(GIVEN ENTRIES Opens)

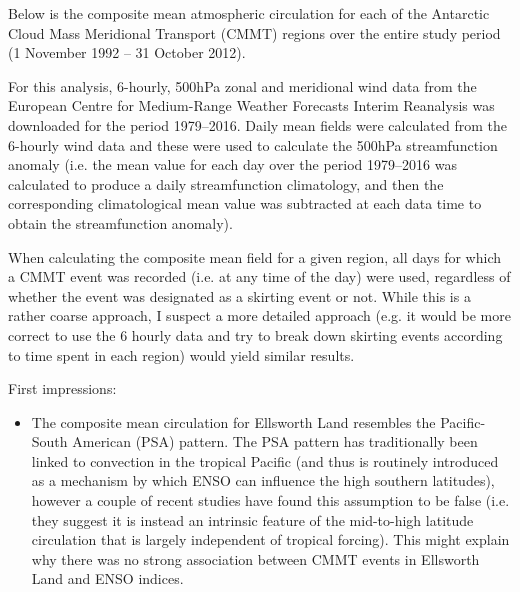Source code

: Below is the composite mean atmospheric circulation for each of the Antarctic Cloud Mass Meridional Transport (CMMT) regions over the entire study period (1 November 1992 -- 31 October 2012).

For this analysis, 6-hourly, 500hPa zonal and meridional wind data from the European Centre for Medium-Range Weather Forecasts Interim Reanalysis \citep[ERA-Interim;][]{Dee2011} was downloaded for the period 1979--2016. Daily mean fields were calculated from the 6-hourly wind data and these were used to calculate the 500hPa streamfunction anomaly (i.e. the mean value for each day over the period 1979--2016 was calculated to produce a daily streamfunction climatology, and then the corresponding climatological mean value was subtracted at each data time to obtain the streamfunction anomaly).   

When calculating the composite mean field for a given region, all days for which a CMMT event was recorded (i.e. at any time of the day) were used, regardless of whether the event was designated as a skirting event or not. While this is a rather coarse approach, I suspect a more detailed approach (e.g. it would be more correct to use the 6 hourly data and try to break down skirting events according to time spent in each region) would yield similar results.

First impressions:
\begin{itemize}
\item The composite mean circulation for Ellsworth Land resembles the Pacific-South American (PSA) pattern. The PSA pattern has traditionally been linked to convection in the tropical Pacific (and thus is routinely introduced as a mechanism by which ENSO can influence the high southern latitudes), however a couple of recent studies \citep{Irving2016,OKane2017} have found this assumption to be false (i.e. they suggest it is instead an intrinsic feature of the mid-to-high latitude circulation that is largely independent of tropical forcing). This might explain why there was no strong association between CMMT events in Ellsworth Land and ENSO indices.
\end{itemize}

(GIVEN ENTRIES Closes)

# BRIEF
Go from the first line of the listing to the line holding "31 October 2012)." and, please, transcribe those lines exactly, both included, with no pictures.

# EXPECTED OUTPUT
Source code

: Below is the composite mean atmospheric circulation for each of the Antarctic Cloud Mass Meridional Transport (CMMT) regions over the entire study period (1 November 1992 -- 31 October 2012).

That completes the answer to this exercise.